**EXERCISE REQUIREMENTS:**
Search the material below for the word "subsubsection" and copy every line in which it occurs.

*** RECORDS

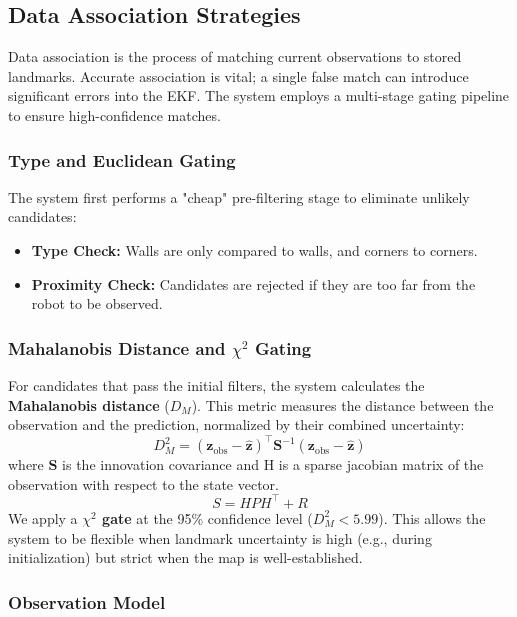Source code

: \documentclass[11pt]{article}
\begin{document}
\subsection{Data Association Strategies}

Data association is the process of matching current observations to stored landmarks. Accurate association is vital; a single false match can introduce significant errors into the EKF. The system employs a multi-stage gating pipeline to ensure high-confidence matches.

\subsubsection{Type and Euclidean Gating}
The system first performs a "cheap" pre-filtering stage to eliminate unlikely candidates:
\begin{itemize}
	\item \textbf{Type Check:} Walls are only compared to walls, and corners to corners.
	\item \textbf{Proximity Check:} Candidates are rejected if they are too far from the robot to be observed.
\end{itemize}

\subsubsection{Mahalanobis Distance and $\chi^2$ Gating}
For candidates that pass the initial filters, the system calculates the \textbf{Mahalanobis distance} ($D_M$). This metric measures the distance between the observation and the prediction, normalized by their combined uncertainty:
\begin{equation}
	D_M^2 = (\mathbf{z}_{\text{obs}} - \hat{\mathbf{z}})^\top \mathbf{S}^{-1} (\mathbf{z}_{\text{obs}} - \hat{\mathbf{z}})
\end{equation}
where $\mathbf{S}$ is the innovation covariance and H is a sparse jacobian matrix of the observation with respect to the state vector.
\begin{equation}
	S = H P H^\top + R
\end{equation}
We apply a \textbf{$\chi^2$ gate} at the 95\% confidence level ($D_M^2 < 5.99$). This allows the system to be flexible when landmark uncertainty is high (e.g., during initialization) but strict when the map is well-established.

\subsubsection{Observation Model}
\end{document}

******

**TASK OUTPUT:**
\subsubsection{Type and Euclidean Gating}
\subsubsection{Mahalanobis Distance and $\chi^2$ Gating}
\subsubsection{Observation Model}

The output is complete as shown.